At 4:37 PM +0100 7/25/05, has wrote:

Michael Sullivan wrote:

>>>It's a bug, file a report. The first concatenation returns the right-hand
>
This isn't a bug, it's a feature :)

No, you've misread the problem. This has nothing to do with set vs copy. It's about the concatenation operator not returning a new object in certain situations. Example:

>set l to {1}
set a to l & {}
>set b to {} & l
set c to {0} & l

>set l's item 1 to 2
log a --> {1}
>log b --> {2} -- Wrong! Should be {1}
log c --> {0, 1}

I vote "bug". Category: "big"

No, it isn't.
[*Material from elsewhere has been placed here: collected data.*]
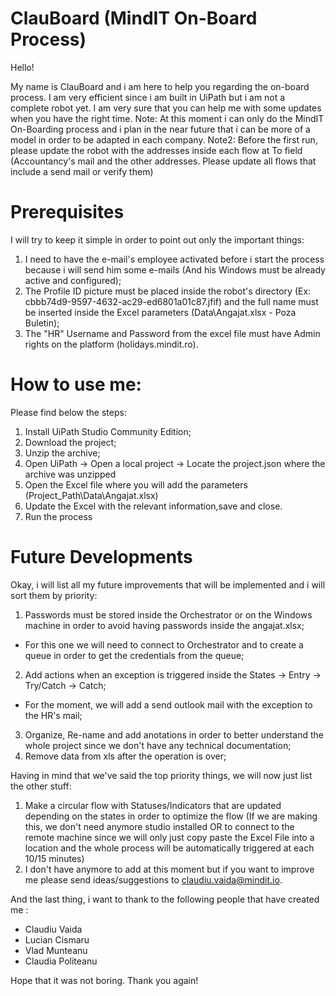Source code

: # ClauBoard (MindIT On-Board Process)

Hello!

My name is ClauBoard and i am here to help you regarding the on-board process. 
I am very efficient since i am built in UiPath but i am not a complete robot yet. I am very sure that you can help me with some updates when you have the right time.
Note: At this moment i can only do the MindIT On-Boarding process and i plan in the near future that i can be more of a model in order to be adapted in each company.
Note2: Before the first run, please update the robot with the addresses inside each flow at To field (Accountancy's mail and the other addresses. Please update all flows that include a send mail or verify them)


# Prerequisites

I will try to keep it simple in order to point out only the important things:
1. I need to have the e-mail's employee activated before i start the process because i will send him some e-mails (And his Windows must be already active and configured);
2. The Profile ID picture must be placed inside the robot's directory (Ex: cbbb74d9-9597-4632-ac29-ed6801a01c87.jfif) and the full name must be inserted inside the Excel parameters (Data\Angajat.xlsx - Poza Buletin);
3. The "HR" Username and Password from the excel file must have Admin rights on the platform (holidays.mindit.ro).


# How to use me:

Please find below the steps:
1. Install UiPath Studio Community Edition;
2. Download the project;
3. Unzip the archive;
4. Open UiPath -> Open a local project -> Locate the project.json where the archive was unzipped
5. Open the Excel file where you will add the parameters (Project_Path\Data\Angajat.xlsx)
6. Update the Excel with the relevant information,save and close.
7. Run the process


# Future Developments

Okay, i will list all my future improvements that will be implemented and i will sort them by priority:
1. Passwords must be stored inside the Orchestrator or on the Windows machine in order to avoid having passwords inside the angajat.xlsx;
- For this one we will need to connect to Orchestrator and to create a queue in order to get the credentials from the queue;
2. Add actions when an exception is triggered inside the States -> Entry -> Try/Catch -> Catch;
- For the moment, we will add a send outlook mail with the exception to the HR's mail;
3. Organize, Re-name and add anotations in order to better understand the whole project since we don't have any technical documentation;
4. Remove data from xls after the operation is over;

Having in mind that we've said the top priority things, we will now just list the other stuff:
1. Make a circular flow with Statuses/Indicators that are updated depending on the states in order to optimize the flow (If we are making this, we don't need anymore studio installed OR to connect to the remote machine since we will only just copy paste the Excel File into a location and the whole process will be automatically triggered at each 10/15 minutes)
2. I don't have anymore to add at this moment but if you want to improve me please send ideas/suggestions to claudiu.vaida@mindit.io.

And the last thing, i want to thank to the following people that have created me : 
- Claudiu Vaida
- Lucian Cismaru
- Vlad Munteanu
- Claudia Politeanu

Hope that it was not boring. Thank you again!
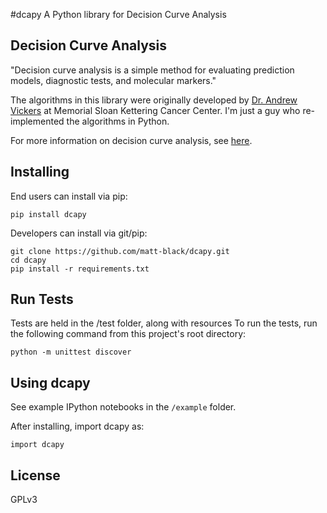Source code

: #dcapy
A Python library for Decision Curve Analysis

## Decision Curve Analysis

"Decision curve analysis is a simple method for evaluating prediction models, diagnostic tests, and molecular markers."

The algorithms in this library were originally developed by [Dr. Andrew Vickers](http://www.mskcc.org/research/epidemiology-biostatistics/health-outcomes/staff/andrew-vickers) at Memorial Sloan Kettering Cancer Center. 
I'm just a guy who re-implemented the algorithms in Python. 

For more information on decision curve analysis, see [here](http://www.mskcc.org/research/epidemiology-biostatistics/health-outcomes/decision-curve-analysis-0). 

## Installing

End users can install via pip:

	pip install dcapy

Developers can install via git/pip:

	git clone https://github.com/matt-black/dcapy.git
	cd dcapy
	pip install -r requirements.txt

## Run Tests

Tests are held in the /test folder, along with resources
To run the tests, run the following command from this project's root directory:
	
	python -m unittest discover

## Using dcapy

See example IPython notebooks in the `/example` folder. 

After installing, import dcapy as:

	import dcapy

## License

GPLv3
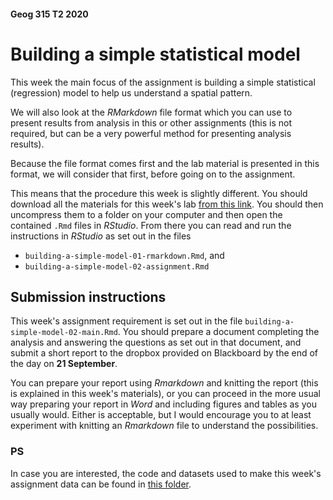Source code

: #### Geog 315 T2 2020
# Building a simple statistical model
This week the main focus of the assignment is building a simple statistical (regression) model to help us understand a spatial pattern.

We will also look at the _RMarkdown_ file format which you can use to present results from analysis in this or other assignments (this is not required, but can be a very powerful method for presenting analysis results).

Because the file format comes first and the lab material is presented in this format, we will consider that first, before going on to the assignment.

This means that the procedure this week is slightly different. You should download all the materials for this week's lab [from this link](geog315-t2-2020-week-07-materials.zip?raw=true). You should then uncompress them to a folder on your computer and then open the contained `.Rmd` files in _RStudio_. From there you can read and run the instructions in _RStudio_ as set out in the files

+ `building-a-simple-model-01-rmarkdown.Rmd`, and
+ `building-a-simple-model-02-assignment.Rmd`

## Submission instructions
This week's assignment requirement is set out in the file `building-a-simple-model-02-main.Rmd`. You should prepare a document completing the analysis and answering the questions as set out in that document, and submit a short report to the dropbox provided on Blackboard by the end of the day on **21 September**. 

You can prepare your report using _Rmarkdown_ and knitting the report (this is explained in this week's materials), or you can proceed in the more usual way preparing your report in _Word_ and including figures and tables as you usually would. Either is acceptable, but I would encourage you to at least experiment with knitting an _Rmarkdown_ file to understand the possibilities.

### PS
In case you are interested, the code and datasets used to make this week's assignment data can be found in [this folder](data-prep).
Per AppleScript Language Guide, p. 160:

 If you use the Set command to set a variable to a list, record, or
 script object, the  variable shares data with the original list,
 record, or script object. If you change the data of the original, the
 value of the variable also changes. Here's an  example of how this
 works:

 set myList to { 1, 2, 3 }
 set yourList to myList
 set item 1 of myList to 4

 The result of these statements is that item 1 of both myList and
 yourList is 4.

 Data sharing promotes efficiency when using large data structures.
 Rather than  making copies of shared data, the same data can belong
 to multiple structures.

In other words, "set" uses _reference(s)_ to the "rvalue(s)", by design rather than chance, in the interest of "efficiency."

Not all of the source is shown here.